►

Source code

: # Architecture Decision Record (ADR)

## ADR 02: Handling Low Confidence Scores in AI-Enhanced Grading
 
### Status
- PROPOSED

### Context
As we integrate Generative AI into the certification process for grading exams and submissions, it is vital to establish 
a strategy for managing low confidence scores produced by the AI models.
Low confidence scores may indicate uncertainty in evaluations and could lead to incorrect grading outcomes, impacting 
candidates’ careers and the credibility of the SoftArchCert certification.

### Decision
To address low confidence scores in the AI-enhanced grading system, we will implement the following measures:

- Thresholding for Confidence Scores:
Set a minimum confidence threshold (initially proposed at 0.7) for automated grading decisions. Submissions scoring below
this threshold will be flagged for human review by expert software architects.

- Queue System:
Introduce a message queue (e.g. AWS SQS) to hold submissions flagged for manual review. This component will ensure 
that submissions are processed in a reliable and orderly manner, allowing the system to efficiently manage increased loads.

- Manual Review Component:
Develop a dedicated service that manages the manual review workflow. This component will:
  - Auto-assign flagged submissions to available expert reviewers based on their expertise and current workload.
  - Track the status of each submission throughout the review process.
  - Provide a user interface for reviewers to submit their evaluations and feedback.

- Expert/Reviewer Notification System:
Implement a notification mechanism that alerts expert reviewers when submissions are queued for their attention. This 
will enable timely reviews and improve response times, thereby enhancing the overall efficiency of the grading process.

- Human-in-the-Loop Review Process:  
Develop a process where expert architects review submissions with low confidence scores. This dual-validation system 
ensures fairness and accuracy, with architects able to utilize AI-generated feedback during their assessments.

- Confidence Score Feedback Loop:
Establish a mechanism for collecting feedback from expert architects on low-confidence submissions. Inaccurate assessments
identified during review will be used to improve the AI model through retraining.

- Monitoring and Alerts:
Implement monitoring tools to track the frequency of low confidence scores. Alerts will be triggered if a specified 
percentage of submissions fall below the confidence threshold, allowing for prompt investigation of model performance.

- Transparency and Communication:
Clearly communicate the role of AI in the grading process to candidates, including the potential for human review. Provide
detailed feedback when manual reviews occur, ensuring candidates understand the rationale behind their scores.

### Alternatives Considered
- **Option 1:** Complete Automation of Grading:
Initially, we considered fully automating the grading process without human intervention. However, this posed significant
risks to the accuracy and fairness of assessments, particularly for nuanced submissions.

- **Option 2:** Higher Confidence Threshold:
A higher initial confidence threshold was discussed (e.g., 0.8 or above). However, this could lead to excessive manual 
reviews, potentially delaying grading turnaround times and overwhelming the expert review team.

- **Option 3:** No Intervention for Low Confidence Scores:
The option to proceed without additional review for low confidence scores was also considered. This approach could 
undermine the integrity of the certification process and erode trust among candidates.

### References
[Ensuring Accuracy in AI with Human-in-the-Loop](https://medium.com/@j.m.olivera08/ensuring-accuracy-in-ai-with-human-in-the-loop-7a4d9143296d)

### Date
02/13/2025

◄

To do: Filter the entries above down to the lines containing the word "Provide".

Answer to this exercise:
  - Provide a user interface for reviewers to submit their evaluations and feedback.
Clearly communicate the role of AI in the grading process to candidates, including the potential for human review. Provide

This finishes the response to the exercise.